The claim that the mass ratio (X / Y) of the ethylene-vinyl ester copolymer saken product (X) and the ethylene-vinyl ester copolymer saken product (Y) is 60/40 or more and 95/5 or less. The gas barrier resin composition according to 6.
6. The gas barrier resin composition according to the above.
The gas barrier resin composition according to any one of claims 1 to 8, which contains carboxylic acid in an amount of 30 ppm or more and 1000 ppm or less in terms of carboxylic acid root.
The gas barrier resin composition according to any one of claims 1 to 9, which contains 1 ppm or more and 1000 ppm or less of metal ions.
The gas barrier resin composition according to any one of claims 1 to 10, which contains 1 ppm or more and 200 ppm or less of a phosphoric acid compound in terms of phosphorus atoms.
The gas barrier resin composition according to any one of claims 1 to 11, which contains a boron compound in an amount of 5 ppm or more and 5000 ppm or less in terms of boron atom.
A molded product comprising a layer formed from the gas barrier resin composition according to any one of claims 1 to 12.
The molded product according to claim 13, further comprising a thermoplastic resin layer.

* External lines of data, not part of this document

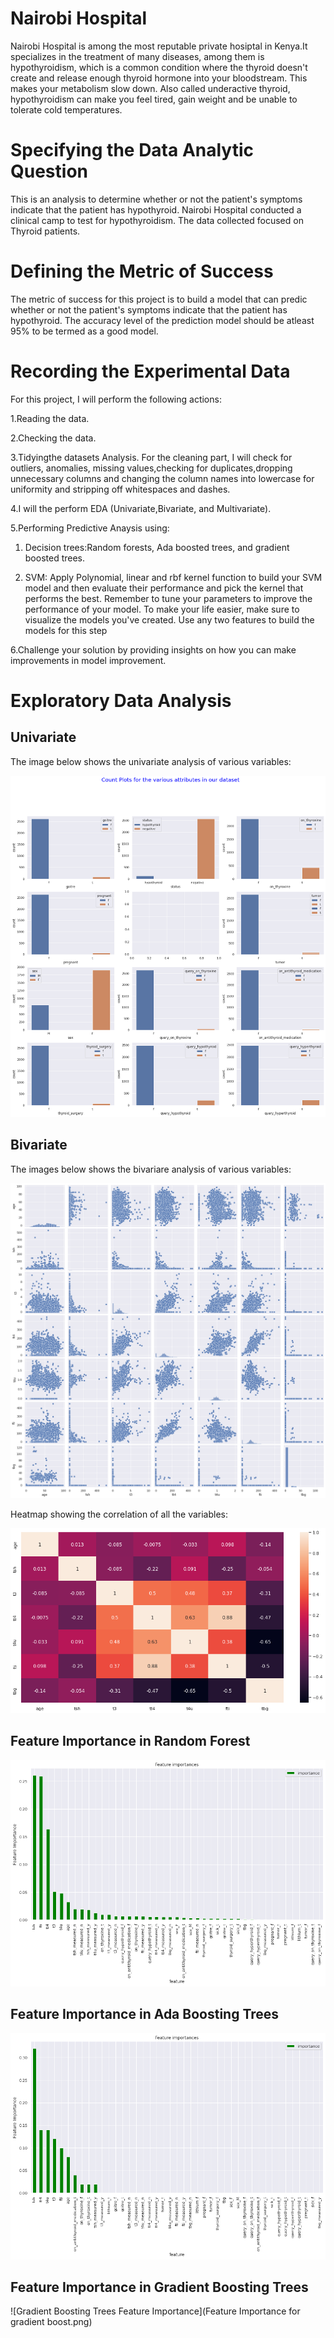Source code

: # Nairobi Hospital
Nairobi Hospital is among the most reputable private hosiptal in Kenya.It specializes in the treatment of many diseases, among them is hypothyroidism, which is a common condition where the thyroid doesn't create and release enough thyroid hormone into your bloodstream. This makes your metabolism slow down. Also called underactive thyroid, hypothyroidism can make you feel tired, gain weight and be unable to tolerate cold temperatures.
# Specifying the Data Analytic Question
This is an analysis to determine whether or not the patient's symptoms indicate that the patient has hypothyroid. Nairobi Hospital conducted a clinical camp to test for hypothyroidism. The data collected focused on Thyroid patients.
# Defining the Metric of Success
The metric of success for this project is to build a model that can predic whether or not the patient's symptoms indicate that the patient has hypothyroid. The accuracy level of the prediction model should be atleast 95% to be termed as a good model.
# Recording the Experimental Data
For this project, I will perform the following actions:

1.Reading the data.

2.Checking the data.

3.Tidyingthe datasets Analysis. For the cleaning part, I will check for outliers, anomalies, missing values,checking for duplicates,dropping unnecessary columns and changing the column names into lowercase for uniformity and stripping off whitespaces and dashes.

4.I will the perform EDA (Univariate,Bivariate, and Multivariate).

5.Performing Predictive Anaysis using:

1. Decision trees:Random forests, Ada boosted trees, and gradient boosted trees.

2. SVM: Apply Polynomial, linear and rbf kernel function to build your SVM model and then evaluate their performance and pick the kernel that performs the best. Remember to tune your parameters to improve the performance of your model. To make your life easier, make sure to visualize the models you've created. Use any two features to build the models for this step
  
6.Challenge your solution by providing insights on how you can make improvements in model improvement.

# Exploratory Data Analysis

## Univariate

The image below shows the univariate analysis of various variables:

![Univariate](download.png)

## Bivariate

The images below shows the bivariare analysis of various variables:

![Bivariate](https://github.com/EstherOgutu/Nairobi-Hospital-Hypothyroidism-Analysis/blob/main/download%20(1).png)

Heatmap showing the correlation of all the variables:

![heatmap](https://github.com/EstherOgutu/Nairobi-Hospital-Hypothyroidism-Analysis/blob/main/download%20(2).png)

## Feature Importance in Random Forest

![Random Forest Feature Importance](https://github.com/EstherOgutu/Nairobi-Hospital-Hypothyroidism-Analysis/blob/main/Random%20Forest%20Feature%20Importance.png)

## Feature Importance in Ada Boosting Trees

![Ada Boosting Trees Feature Importance](https://github.com/EstherOgutu/Nairobi-Hospital-Hypothyroidism-Analysis/blob/main/Ada%20Boost%20Feature%20Importance.png)

## Feature Importance in Gradient Boosting Trees

![Gradient Boosting Trees Feature Importance](Feature Importance for gradient boost.png)
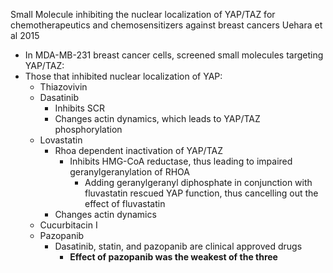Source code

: Small Molecule inhibiting the nuclear localization of YAP/TAZ for chemotherapeutics and chemosensitizers against breast cancers
Uehara et al 2015

- In MDA-MB-231 breast cancer cells, screened small molecules targeting YAP/TAZ:
- Those that inhibited nuclear localization of YAP:
	- Thiazovivin
	- Dasatinib
		- Inhibits SCR
		- Changes actin dynamics, which leads to YAP/TAZ phosphorylation
	- Lovastatin
		- Rhoa dependent inactivation of YAP/TAZ
			- Inhibits HMG-CoA reductase, thus leading to impaired geranylgeranylation of RHOA
				- Adding geranylgeranyl diphosphate in conjunction with fluvastatin rescued YAP function, thus cancelling out the effect of fluvastatin
		- Changes actin dynamics
	- Cucurbitacin I
	- Pazopanib
		- Dasatinib, statin, and pazopanib are clinical approved drugs
			- **Effect of pazopanib was the weakest of the three** 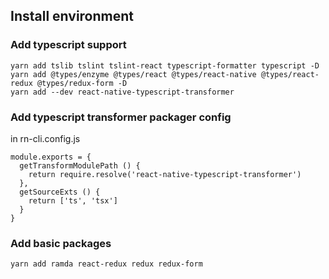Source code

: ## Install environment

### Add typescript support

    yarn add tslib tslint tslint-react typescript-formatter typescript -D
    yarn add @types/enzyme @types/react @types/react-native @types/react-redux @types/redux-form -D
    yarn add --dev react-native-typescript-transformer

### Add typescript transformer packager config

in rn-cli.config.js

    module.exports = {
      getTransformModulePath () {
        return require.resolve('react-native-typescript-transformer')
      },
      getSourceExts () {
        return ['ts', 'tsx']
      }
    }

### Add basic packages

    yarn add ramda react-redux redux redux-form
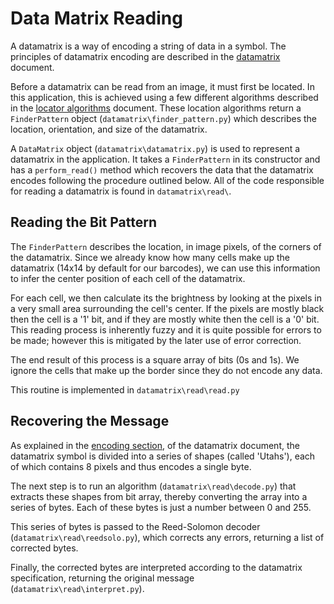 Data Matrix Reading
===================
A datamatrix is a way of encoding a string of data in a symbol. The principles of datamatrix encoding are described in the [datamatrix](docs/datamatrix.md) document.

Before a datamatrix can be read from an image, it must first be located. In this application, this is achieved using a few different algorithms described in the [locator algorithms](docs/datamatrix-locator.md) document. These location algorithms return a `FinderPattern` object (`datamatrix\finder_pattern.py`) which describes the location, orientation, and size of the datamatrix.

A `DataMatrix` object (`datamatrix\datamatrix.py`) is used to represent a datamatrix in the application. It takes a `FinderPattern` in its constructor and has a `perform_read()` method which recovers the data that the datamatrix encodes following the procedure outlined below. All of the code responsible for reading a datamatrix is found in `datamatrix\read\`.

Reading the Bit Pattern
-----------------------
The `FinderPattern` describes the location, in image pixels, of the corners of the datamatrix. Since we already know how many cells make up the datamatrix (14x14 by default for our barcodes), we can use this information to infer the center position of each cell of the datamatrix. 

For each cell, we then calculate its the brightness by looking at the pixels in a very small area surrounding the cell's center. If the pixels are mostly black then the cell is a '1' bit, and if they are mostly white then the cell is a '0' bit. This reading process is inherently fuzzy and it is quite possible for errors to be made; however this is mitigated by the later use of error correction.

The end result of this process is a square array of bits (0s and 1s). We ignore the cells that make up the border since they do not encode any data.

This routine is implemented in `datamatrix\read\read.py`
 
Recovering the Message
----------------------
As explained in the [encoding section](docs/datamatrix.md#encoding), of the datamatrix document, the datamatrix symbol is divided into a series of shapes (called 'Utahs'), each of which contains 8 pixels and thus encodes a single byte.

The next step is to run an algorithm (`datamatrix\read\decode.py`) that extracts these shapes from bit array, thereby converting the array into a series of bytes. Each of these bytes is just a number between 0 and 255.

This series of bytes is passed to the Reed-Solomon decoder (`datamatrix\read\reedsolo.py`), which corrects any errors, returning a list of corrected bytes.

Finally, the corrected bytes are interpreted according to the datamatrix specification, returning the original message (`datamatrix\read\interpret.py`).



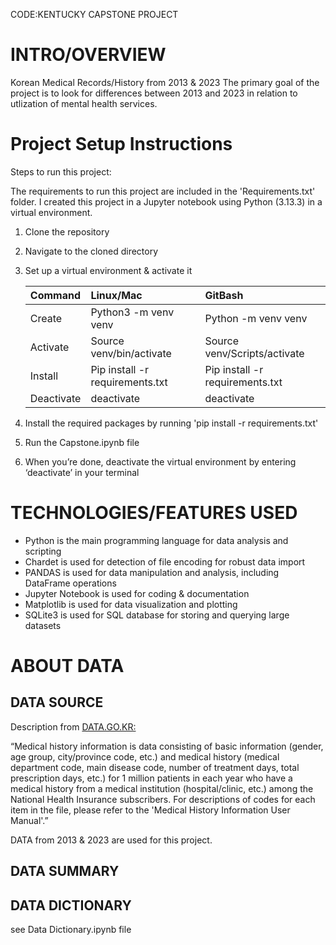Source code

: CODE:KENTUCKY CAPSTONE PROJECT

# INTRO/OVERVIEW
Korean Medical Records/History from 2013 & 2023
The primary goal of the project is to look for differences between 2013 and 2023 in relation to utlization of mental health services.

# Project Setup Instructions

Steps to run this project:

The requirements to run this project are included in the 'Requirements.txt' folder. I created this project in a Jupyter notebook using Python (3.13.3) in a virtual environment.

1. Clone the repository
2. Navigate to the cloned directory
3. Set up a virtual environment & activate it

   | Command    | Linux/Mac                       | GitBash                         |
   | :--------- | :------------------------------ | :------------------------------ |
   | Create     | Python3 -m venv venv            | Python -m venv venv             |
   | Activate   | Source venv/bin/activate        | Source venv/Scripts/activate    |
   | Install    | Pip install -r requirements.txt | Pip install -r requirements.txt |
   | Deactivate | deactivate                      | deactivate                      |
5. Install the required packages by running 'pip install -r requirements.txt'
6. Run the Capstone.ipynb file
7. When you’re done, deactivate the virtual environment by entering ‘deactivate’ in your terminal


# TECHNOLOGIES/FEATURES USED
- Python is the main programming language for data analysis and scripting
- Chardet is used for detection of file encoding for robust data import
- PANDAS is used for data manipulation and analysis, including DataFrame operations
- Jupyter Notebook is used for coding & documentation
- Matplotlib is used for data visualization and plotting
- SQLite3 is used for SQL database for storing and querying large datasets


# ABOUT DATA

## DATA SOURCE

Description from [DATA.GO.KR:](https://www.data.go.kr/en/data/15007115/fileData.do)

“Medical history information is data consisting of basic information (gender, age group, city/province code, etc.) and medical history (medical department code, main disease code, number of treatment days, total prescription days, etc.) for 1 million patients in each year who have a medical history from a medical institution (hospital/clinic, etc.) among the National Health Insurance subscribers. For descriptions of codes for each item in the file, please refer to the 'Medical History Information User Manual'.”

DATA from 2013 & 2023 are used for this project.

## DATA SUMMARY

## DATA DICTIONARY
see Data Dictionary.ipynb file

A film or sheet comprising the molded product according to claim 13 or 14.
A packaging material comprising the film or sheet according to claim 15.
An industrial film or sheet comprising the molded product according to claim 13 or 14.
A thermoformed container comprising the molded product according to claim 13 or 14.
A cup-shaped container provided with the thermoformed container according to claim 18.
A tray-shaped container provided with the thermoformed container according to claim 18.
A blow-molded container comprising the molded product according to claim 13 or 14.
A fuel container comprising the blow-molded container according to claim 21.
A bottle container provided with the blow-molded container according to claim 21.
A tube comprising the molded product according to claim 13 or 14.
A multi-layer pipe comprising the molded body according to claim 13 or 14.
A paper container comprising the molded product according to claim 13 or 14.